A dinâmica entre estes três personagens de The Age of Innocence acaba sendo entrelaçada e cotada também por meio das pessoas que os cercam. O destaque vai para Julius Beaufort (Stuart Wilson), um banqueiro de reputação bastante questionável que é frequentemente visto com Ellen, e para a senhora Mingott (Miriam Margolyes), uma matriarca poderosa que é tia de May e Ellen. Desta forma, a mudança na forma como os protagonistas se relacionam é vista especialmente em sua relação com os outros e nas pequenas disparidades e incongruências que surgem ao longo do tempo.

E tudo isso é narrado como se estivéssemos lendo um livro antigo, vindo de outros tempos, com outras sensibilidades, e não assistindo a um filme lançado em 1993. Ao mesmo tempo, foi com olhos (relativamente) atuais que o longa-metragem encarou os estritos códigos de conduta, a maneira como eles moldam o convívio em sociedade e como limitam os indivíduos. Mais de uma vez, Scorsese se referiu a esta história como violenta, embora ela não tenha grandes rompantes ou cenas chocantes como outras de suas obras. Mas é impactante o quanto a manipulação, a resignação e o sacrifício silencioso podem afetar as pessoas.

Ao mesmo tempo, é difícil sentir uma conexão real com pessoas tão ricas e tão privilegiadas, que parecem aceitar e coadunar com todas essas leis não escritas. Afinal, elas poderiam simplesmente fugir, ir para outro lugar, reconstruir a vida de outra maneira. Por isso, a forma como The Age of Innocence é transposto importa.

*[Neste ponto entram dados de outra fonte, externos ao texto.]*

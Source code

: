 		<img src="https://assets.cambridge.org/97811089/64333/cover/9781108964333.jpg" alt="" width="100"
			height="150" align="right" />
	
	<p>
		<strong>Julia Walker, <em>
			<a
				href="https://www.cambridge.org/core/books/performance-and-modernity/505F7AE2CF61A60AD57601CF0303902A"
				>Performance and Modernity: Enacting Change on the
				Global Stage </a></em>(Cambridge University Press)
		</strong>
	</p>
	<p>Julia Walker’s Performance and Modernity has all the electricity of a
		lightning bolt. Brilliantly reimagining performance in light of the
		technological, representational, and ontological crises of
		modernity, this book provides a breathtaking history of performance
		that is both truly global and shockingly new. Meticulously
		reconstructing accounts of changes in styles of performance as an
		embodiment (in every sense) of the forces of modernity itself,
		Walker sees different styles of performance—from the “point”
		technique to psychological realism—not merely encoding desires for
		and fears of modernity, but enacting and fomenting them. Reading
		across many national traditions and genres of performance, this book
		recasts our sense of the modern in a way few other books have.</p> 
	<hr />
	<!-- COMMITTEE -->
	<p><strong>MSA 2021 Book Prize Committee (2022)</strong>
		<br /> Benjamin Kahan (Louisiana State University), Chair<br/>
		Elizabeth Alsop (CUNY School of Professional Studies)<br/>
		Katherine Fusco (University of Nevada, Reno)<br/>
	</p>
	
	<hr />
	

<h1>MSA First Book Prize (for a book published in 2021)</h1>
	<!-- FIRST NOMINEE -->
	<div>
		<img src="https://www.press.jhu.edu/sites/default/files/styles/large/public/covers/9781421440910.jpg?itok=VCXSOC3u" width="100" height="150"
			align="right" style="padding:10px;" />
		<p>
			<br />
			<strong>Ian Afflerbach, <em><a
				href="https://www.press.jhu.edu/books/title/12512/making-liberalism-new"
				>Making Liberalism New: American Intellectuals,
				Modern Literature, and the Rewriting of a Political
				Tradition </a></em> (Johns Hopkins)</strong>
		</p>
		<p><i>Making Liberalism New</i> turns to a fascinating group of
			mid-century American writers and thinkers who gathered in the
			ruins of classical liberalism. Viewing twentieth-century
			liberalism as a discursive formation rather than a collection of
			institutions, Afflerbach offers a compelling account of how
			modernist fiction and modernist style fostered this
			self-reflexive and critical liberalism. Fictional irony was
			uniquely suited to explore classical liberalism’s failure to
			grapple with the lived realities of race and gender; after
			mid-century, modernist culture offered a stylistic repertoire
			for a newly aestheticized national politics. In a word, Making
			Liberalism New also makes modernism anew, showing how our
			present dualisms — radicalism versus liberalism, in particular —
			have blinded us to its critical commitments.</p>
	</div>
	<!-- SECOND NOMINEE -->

O mundo de Newland, May e Ellen está encapsulado nestes minutos (ou nestas páginas) e parece ser impossível sair deles. Assim como os personagens precisam atravessar um labirinto de corredores para chegar a um salão de baile, nós também somos levados por meio de uma série de recursos a adentrar nesse mundo, sem que pareça existir uma saída clara. Assim, quando tudo acaba, a sensação é de alívio. Esse drama acabou e é lindo a sua própria maneira, mas ele não nos pertence.